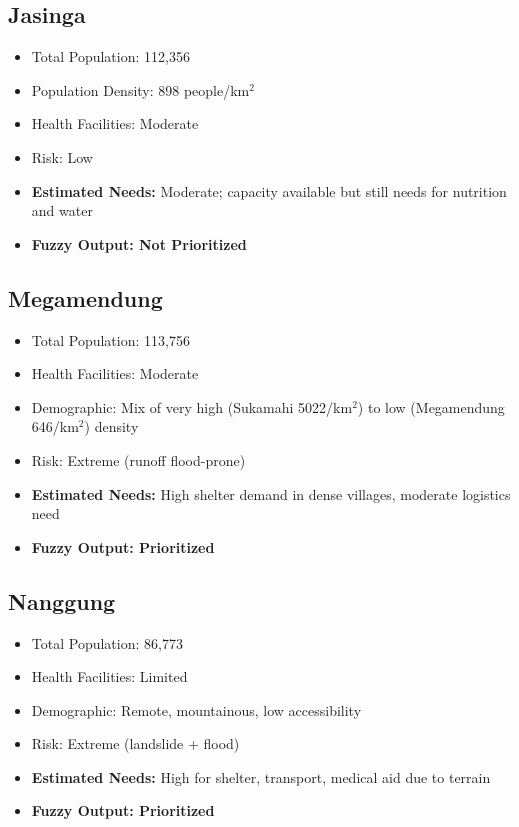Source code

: \documentclass[conference,final,a4paper,twoside,10pt]{IEEEtran}
\begin{document}
\subsection*{Jasinga}
\begin{itemize}
    \item Total Population: 112,356
    \item Population Density: 898 people/km$^2$
    \item Health Facilities: Moderate
    \item Risk: Low
    \item \textbf{Estimated Needs:} Moderate; capacity available but still needs for nutrition and water
    \item \textbf{Fuzzy Output: Not Prioritized}
\end{itemize}
\subsection*{Megamendung}
\begin{itemize}
    \item Total Population: 113,756
    \item Health Facilities: Moderate
    \item Demographic: Mix of very high (Sukamahi 5022/km$^2$) to low (Megamendung 646/km$^2$) density
    \item Risk: Extreme (runoff flood-prone)
    \item \textbf{Estimated Needs:} High shelter demand in dense villages, moderate logistics need
    \item \textbf{Fuzzy Output: Prioritized}
\end{itemize}
\subsection*{Nanggung}
\begin{itemize}
    \item Total Population: 86,773
    \item Health Facilities: Limited
    \item Demographic: Remote, mountainous, low accessibility
    \item Risk: Extreme (landslide + flood)
    \item \textbf{Estimated Needs:} High for shelter, transport, medical aid due to terrain
    \item \textbf{Fuzzy Output: Prioritized}
\end{itemize}
\end{document}
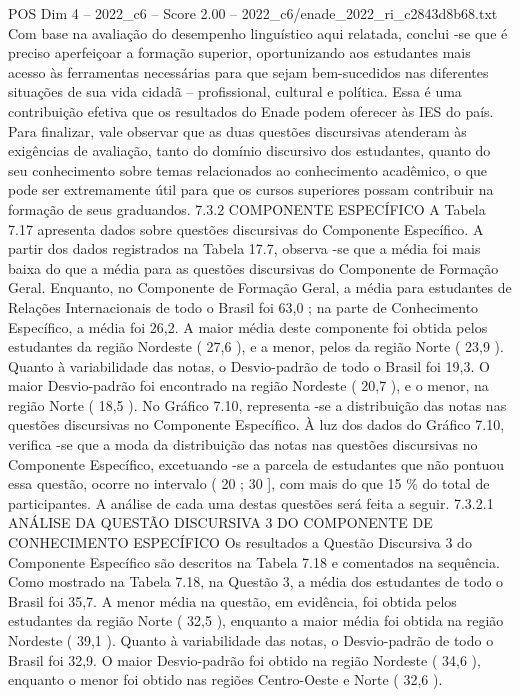 \begin{textsample}{POS Dim 4 – 2022\_c6 – Score 2.00 – 2022\_c6/enade\_2022\_ri\_c2843d8b68.txt}
Com base na avaliação do desempenho linguístico aqui relatada, conclui -se que é preciso aperfeiçoar a formação superior, oportunizando aos estudantes mais acesso às ferramentas necessárias para que sejam bem-sucedidos nas diferentes situações de sua vida cidadã – profissional, cultural e política.
Essa é uma contribuição efetiva que os resultados do Enade podem oferecer às IES do país.
Para finalizar, vale observar que as duas questões discursivas atenderam às exigências de avaliação, tanto do domínio discursivo dos estudantes, quanto do seu conhecimento sobre temas relacionados ao conhecimento acadêmico, o que pode ser extremamente útil para que os cursos superiores possam contribuir na formação de seus graduandos. 7.3.2 COMPONENTE ESPECÍFICO A Tabela 7.17 apresenta dados sobre questões discursivas do Componente Específico.
A partir dos dados registrados na Tabela 17.7, observa -se que a média foi mais baixa do que a média para as questões discursivas do Componente de Formação Geral.
Enquanto, no Componente de Formação Geral, a média para estudantes de Relações Internacionais de todo o Brasil foi 63,0 ; na parte de Conhecimento Específico, a média foi 26,2.
A maior média deste componente foi obtida pelos estudantes da região Nordeste ( 27,6 ), e a menor, pelos da região Norte ( 23,9 ).
Quanto à variabilidade das notas, o Desvio-padrão de todo o Brasil foi 19,3.
O maior Desvio-padrão foi encontrado na região Nordeste ( 20,7 ), e o menor, na região Norte ( 18,5 ).
No Gráfico 7.10, representa -se a distribuição das notas nas questões discursivas no Componente Específico.
À luz dos dados do Gráfico 7.10, verifica -se que a moda da distribuição das notas nas questões discursivas no Componente Específico, excetuando -se a parcela de estudantes que não pontuou essa questão, ocorre no intervalo ( 20 ; 30 ], com mais do que 15 \% do total de participantes.
A análise de cada uma destas questões será feita a seguir. 7.3.2.1 ANÁLISE DA QUESTÃO DISCURSIVA 3 DO COMPONENTE DE CONHECIMENTO ESPECÍFICO Os resultados a Questão Discursiva 3 do Componente Específico são descritos na Tabela 7.18 e comentados na sequência.
Como mostrado na Tabela 7.18, na Questão 3, a média dos estudantes de todo o Brasil foi 35,7.
A menor média na questão, em evidência, foi obtida pelos estudantes da região Norte ( 32,5 ), enquanto a maior média foi obtida na região Nordeste ( 39,1 ).
Quanto à variabilidade das notas, o Desvio-padrão de todo o Brasil foi 32,9.
O maior Desvio-padrão foi obtido na região Nordeste ( 34,6 ), enquanto o menor foi obtido nas regiões Centro-Oeste e Norte ( 32,6 ).

\end{textsample}
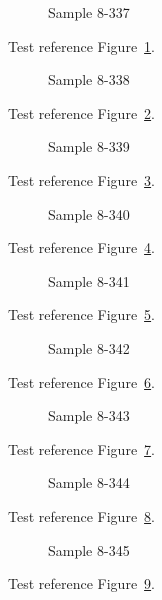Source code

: \begin{figure}[tbhp]
\caption{Sample 8-337}
\label{fig:sample-8-337}
\end{figure}

Test reference Figure~\ref{fig:sample-8-337}.

\begin{figure}[tbhp]
\caption{Sample 8-338}
\label{fig:sample-8-338}
\end{figure}

Test reference Figure~\ref{fig:sample-8-338}.

\begin{figure}[tbhp]
\caption{Sample 8-339}
\label{fig:sample-8-339}
\end{figure}

Test reference Figure~\ref{fig:sample-8-339}.

\begin{figure}[tbhp]
\caption{Sample 8-340}
\label{fig:sample-8-340}
\end{figure}

Test reference Figure~\ref{fig:sample-8-340}.

\begin{figure}[tbhp]
\caption{Sample 8-341}
\label{fig:sample-8-341}
\end{figure}

Test reference Figure~\ref{fig:sample-8-341}.

\begin{figure}[tbhp]
\caption{Sample 8-342}
\label{fig:sample-8-342}
\end{figure}

Test reference Figure~\ref{fig:sample-8-342}.

\begin{figure}[tbhp]
\caption{Sample 8-343}
\label{fig:sample-8-343}
\end{figure}

Test reference Figure~\ref{fig:sample-8-343}.

\begin{figure}[tbhp]
\caption{Sample 8-344}
\label{fig:sample-8-344}
\end{figure}

Test reference Figure~\ref{fig:sample-8-344}.

\begin{figure}[tbhp]
\caption{Sample 8-345}
\label{fig:sample-8-345}
\end{figure}

Test reference Figure~\ref{fig:sample-8-345}.

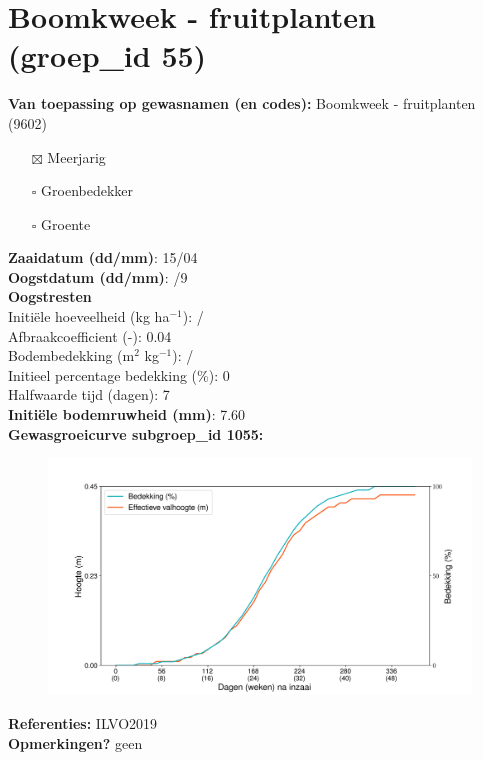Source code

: \documentclass{article}
\begin{document}
 \section{Boomkweek - fruitplanten (groep\_id 55)} 
 \textbf{Van toepassing op gewasnamen (en codes):} Boomkweek - fruitplanten (9602) 
 \begin{multicols}{3} \begin{itemize} \item[$\boxtimes$] Meerjarig \item[$\square$] Groenbedekker \item[$\square$] Groente \end{itemize} \end{multicols} 
  \textbf{Zaaidatum (dd/mm)}: 15/04  \vspace{0.10cm} \\ 
  \textbf{Oogstdatum (dd/mm)}: /9  \vspace{0.10cm} \\ 
  \textbf{Oogstresten} \vspace{0.05cm} \\ 
  \tab Initi\"{e}le hoeveelheid (kg ha$^{-1}$): / \vspace{0.05cm} \\ 
  \tab Afbraakcoefficient (-): 0.04 \vspace{0.05cm} \\ 
  \tab Bodembedekking (m$^2$ kg$^{-1}$): / \vspace{0.05cm} \\ 
  \tab Initieel percentage bedekking (\%): 0 \vspace{0.05cm} \\ 
  \tab Halfwaarde tijd (dagen): 7 \vspace{0.05cm} \\ 
  \textbf{Initi\"{e}le bodemruwheid (mm)}: 7.60 \vspace{0.05cm} \\ 
  \textbf{Gewasgroeicurve subgroep\_id 1055:} 
 \begin{center} \begin{figure}[H] \includegraphics[width=12.5cm]{temp/1055.png} \end{figure} \end{center} 
  \textbf{Referenties:} ILVO2019 \vspace{0.10cm} \\ 
  \textbf{Opmerkingen?} geen \vspace{0.10cm} \\ 
 \newpage 
\end{document}
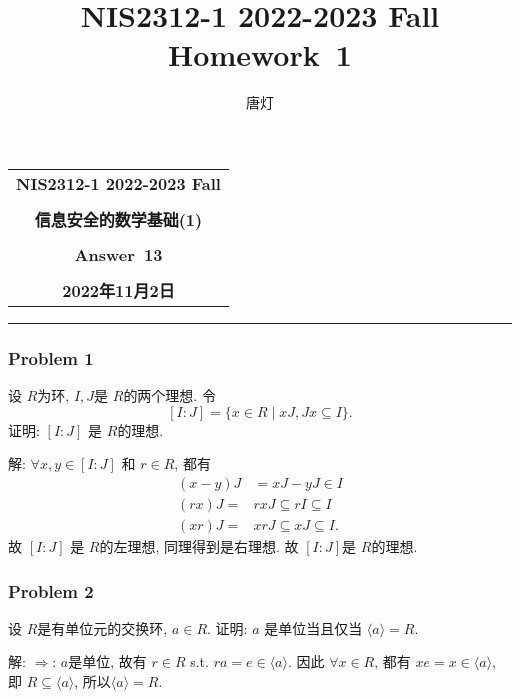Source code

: \documentclass[a4paper,12pt]{ctexart}
\title{NIS2312-1 2022-2023 Fall Homework~1}
\author{唐灯}
\begin{document}
  \begin{center}

  \vspace{-0.3in}
  \begin{tabular}{c}
    \textbf{\Large NIS2312-1 2022-2023 Fall} \\
    \textbf{\Large  } \\
    \textbf{\Large  信息安全的数学基础(1)} \\
    \textbf{\Large  } \\
    \textbf{\Large  Answer~13} \\
    \textbf{\Large  } \\
    \textbf{\Large 2022年11月2日} \\
  \end{tabular}
  \end{center}
  \noindent
  \rule{\linewidth}{0.4pt}
  

\subsubsection*{Problem 1}
    设 $ R $为环, $ I,J $是 $ R $的两个理想. 令 
    \[[I:J]=\{x\in R\mid xJ,Jx\subseteq I\}.\]
    证明: $ [I:J] $ 是 $ R $的理想.

      解: $ \forall x,y\in [I:J] $ 和 $ r\in R $, 都有 
      \begin{align*}
        (x-y)J &= xJ-yJ\in I\\
        (rx)J =& rxJ\subseteq rI\subseteq I\\
        (xr)J =& xrJ\subseteq xJ\subseteq I.
      \end{align*}
      故 $ [I:J] $ 是 $ R $的左理想, 同理得到是右理想. 故 $ [I:J] $是 $ R $的理想.

\subsubsection*{Problem 2} 
    设 $ R $是有单位元的交换环, $ a\in R $. 证明: $ a $ 是单位当且仅当 $ \langle a\rangle=R $.

    解: 
    $ \Rightarrow $: $ a $是单位, 故有 $ r\in R $ s.t. $ ra=e\in \langle a\rangle $. 因此 $ \forall x\in R $, 
    都有 $ xe=x\in \langle a\rangle $, 即 $ R\subseteq \langle a\rangle $, 所以$ \langle a\rangle=R $.
\end{document}

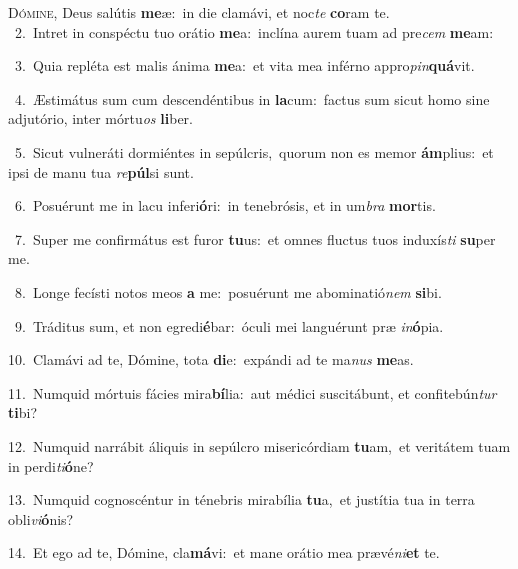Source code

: \lettrine{\initial\textcolor{\initialcolor}{D}}{ómine,} Deus salútis \textbf{me}\-æ:~\star in die clamávi, et noc\textit{te} \textbf{co}\-ram te.\\
{\numbfont\textcolor{\numbcolor}{~2.}}~Intret in conspéctu tuo orátio \textbf{me}\-a:~\star inclína aurem tuam ad pre\textit{cem} \textbf{me}\-am:\par
{\numbfont\textcolor{\numbcolor}{~3.}}~Quia repléta est malis ánima \textbf{me}\-a:~\star et vita mea inférno appro\-\textit{pin}\-\textbf{quá}vit.\par
{\numbfont\textcolor{\numbcolor}{~4.}}~Æstimátus sum cum descendéntibus in \textbf{la}\-cum:~\star factus sum sicut homo sine adjutório, inter mórtu\textit{os} \textbf{li}\-ber.\par
{\numbfont\textcolor{\numbcolor}{~5.}}~Sicut vulneráti dormiéntes in sepúlcris,~\dagger quorum non es memor \textbf{ám}\-plius:~\star et ipsi de manu tua \textit{re}\-\textbf{púl}si sunt.\par
{\numbfont\textcolor{\numbcolor}{~6.}}~Posuérunt me in lacu inferi\-\textbf{ó}\-ri:~\star in tenebrósis, et in um\textit{bra} \textbf{mor}\-tis.\par
{\numbfont\textcolor{\numbcolor}{~7.}}~Super me confirmátus est furor \textbf{tu}\-us:~\star et omnes fluctus tuos induxís\textit{ti} \textbf{su}\-per me.\par
{\numbfont\textcolor{\numbcolor}{~8.}}~Longe fecísti notos meos \textbf{a} me:~\star posuérunt me abominatió\textit{nem} \textbf{si}\-bi.\par
{\numbfont\textcolor{\numbcolor}{~9.}}~Tráditus sum, et non egredi\-\textbf{é}\-bar:~\star óculi mei languérunt præ \textit{in}\-\textbf{ó}pia.\par
{\numbfont\textcolor{\numbcolor}{10.}}~Clamávi ad te, Dómine, tota \textbf{di}\-e:~\star expándi ad te ma\textit{nus} \textbf{me}\-as.\par
{\numbfont\textcolor{\numbcolor}{11.}}~Numquid mórtuis fácies mira\-\textbf{bí}\-lia:~\star aut médici suscitábunt, et confitebún\textit{tur} \textbf{ti}\-bi?\par
{\numbfont\textcolor{\numbcolor}{12.}}~Numquid narrábit áliquis in sepúlcro misericórdiam \textbf{tu}\-am,~\star et veritátem tuam in perdi\-\textit{ti}\-\textbf{ó}ne?\par
{\numbfont\textcolor{\numbcolor}{13.}}~Numquid cognoscéntur in ténebris mirabília \textbf{tu}\-a,~\star et justítia tua in terra obli\-\textit{vi}\-\textbf{ó}nis?\par
{\numbfont\textcolor{\numbcolor}{14.}}~Et ego ad te, Dómine, cla\-\textbf{má}\-vi:~\star et mane orátio mea prævé\-\textit{ni}\-\textbf{et} te.\par
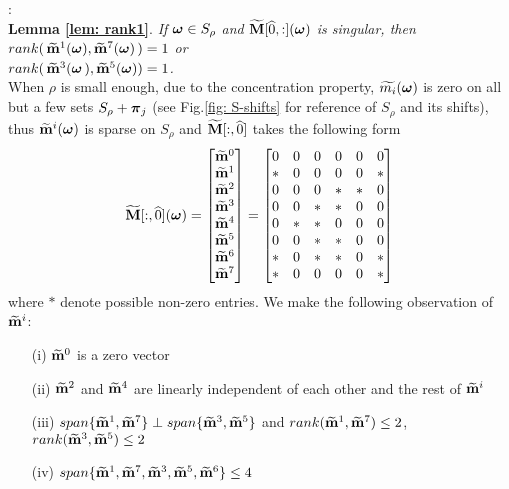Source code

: :\\[.2em]
{\bf Lemma \ref{lem: rank1}}. {\it 
If $\boldsymbol{\omega}\in S_\rho$ and $\widetilde{\mathbf{M}}[\widehat{0},:](\boldsymbol{\omega})$ is singular, then $rank(\,\widetilde{\mathbf{m}}^{1}(\boldsymbol{\omega}),\widetilde{\mathbf{m}}^{7}(\boldsymbol{\omega})\,)=1$ or \\$rank(\,\widetilde{\mathbf{m}}^{3}(\boldsymbol{\omega}\,),\widetilde{\mathbf{m}}^{5}(\boldsymbol{\omega})) = 1$.
}\\[1em]
When $\rho$ is small enough, due to the concentration property, $\widetilde{m_{i}}(\boldsymbol{\omega})$ is zero on all but a few sets $S_\rho + \boldsymbol{\pi}_j$ (see Fig.\ref{fig: S-shifts} for reference of $S_\rho$ and its shifts), thus $\widetilde{\mathbf{m}}^{i}(\boldsymbol{\omega})$ is sparse on $S_\rho$ and $\widetilde{\mathbf{M}}[:,\widehat{0}]$ takes the following form
\begin{align}
\label{eq: sparse-mat}
\M[:,\widehat{0}](\V{\omega})=
\begin{bmatrix}
\mrow{0}\\
\mrow{1}\\
\mrow{2}\\
\mrow{3}\\
\mrow{4}\\
\mrow{5}\\
\mrow{6}\\
\mrow{7}
\end{bmatrix}
=
\begin{bmatrix}
0 & 0 & 0 & 0 & 0 & 0\\
* & 0 & 0 & 0 & 0 & *\\
0 & 0 & 0 & * & * & 0\\
0 & 0 & * & * & 0 & 0\\
0 & * & * & 0 & 0 & 0\\
0 & 0 & * & * & 0 & 0\\
* & 0 & * & * & 0 & *\\
* & 0 & 0 & 0 & 0 & *
\end{bmatrix}
\end{align}
where $*$ denote possible non-zero entries.
We make the following observation of $\widetilde{\mathbf{m}}^{i}$:
\begin{itemize}
\item[(i)] $\widetilde{\mathbf{m}}^{0}$ is a zero vector
\item[(ii)] $\widetilde{\mathbf{m}}^{2}$ and $\widetilde{\mathbf{m}}^{4}$ are linearly independent of each other and the rest of $\widetilde{\mathbf{m}}^{i}$
\item[(iii)] $span\{\widetilde{\mathbf{m}}^{1},\widetilde{\mathbf{m}}^{7}\} \perp span\{\widetilde{\mathbf{m}}^{3},\widetilde{\mathbf{m}}^{5}\}$ and $rank(\widetilde{\mathbf{m}}^{1},\widetilde{\mathbf{m}}^{7}) \leq 2$, \\$rank(\widetilde{\mathbf{m}}^{3},\widetilde{\mathbf{m}}^{5})\leq 2$
\item[(iv)] $span\{\widetilde{\mathbf{m}}^{1}, \widetilde{\mathbf{m}}^{7}, \widetilde{\mathbf{m}}^{3},\widetilde{\mathbf{m}}^{5},\widetilde{\mathbf{m}}^{6}\} \leq 4$
\end{itemize}
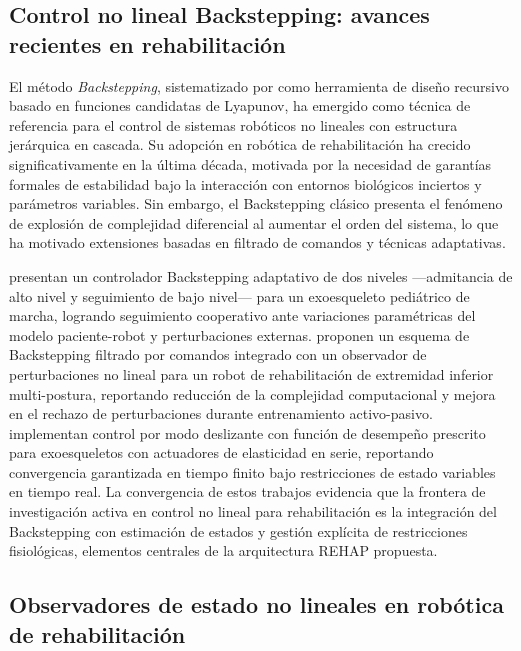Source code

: \documentclass[a4paper,12pt]{article}
\begin{document}
\subsection{Control no lineal Backstepping: avances recientes en rehabilitación}

El método \textit{Backstepping}, sistematizado por \citet{krstic1995nonlinear} como herramienta de diseño recursivo basado en funciones candidatas de Lyapunov, ha emergido como técnica de referencia para el control de sistemas robóticos no lineales con estructura jerárquica en cascada. Su adopción en robótica de rehabilitación ha crecido significativamente en la última década, motivada por la necesidad de garantías formales de estabilidad bajo la interacción con entornos biológicos inciertos y parámetros variables. Sin embargo, el Backstepping clásico presenta el fenómeno de explosión de complejidad diferencial al aumentar el orden del sistema, lo que ha motivado extensiones basadas en filtrado de comandos y técnicas adaptativas.

\citet{narayan2024adaptive} presentan un controlador Backstepping adaptativo de dos niveles ---admitancia de alto nivel y seguimiento de bajo nivel--- para un exoesqueleto pediátrico de marcha, logrando seguimiento cooperativo ante variaciones paramétricas del modelo paciente-robot y perturbaciones externas. \citet{ren2025command} proponen un esquema de Backstepping filtrado por comandos integrado con un observador de perturbaciones no lineal para un robot de rehabilitación de extremidad inferior multi-postura, reportando reducción de la complejidad computacional y mejora en el rechazo de perturbaciones durante entrenamiento activo-pasivo. \citet{zhang2025sliding} implementan control por modo deslizante con función de desempeño prescrito para exoesqueletos con actuadores de elasticidad en serie, reportando convergencia garantizada en tiempo finito bajo restricciones de estado variables en tiempo real. La convergencia de estos trabajos evidencia que la frontera de investigación activa en control no lineal para rehabilitación es la integración del Backstepping con estimación de estados y gestión explícita de restricciones fisiológicas, elementos centrales de la arquitectura REHAP propuesta.

\subsection{Observadores de estado no lineales en robótica de rehabilitación}
\end{document}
--------------------------------
__Task brief__. Go over the listing above and say how many lines contain the word "tuam". Please give the number only.

__Answer to this exercise__. 2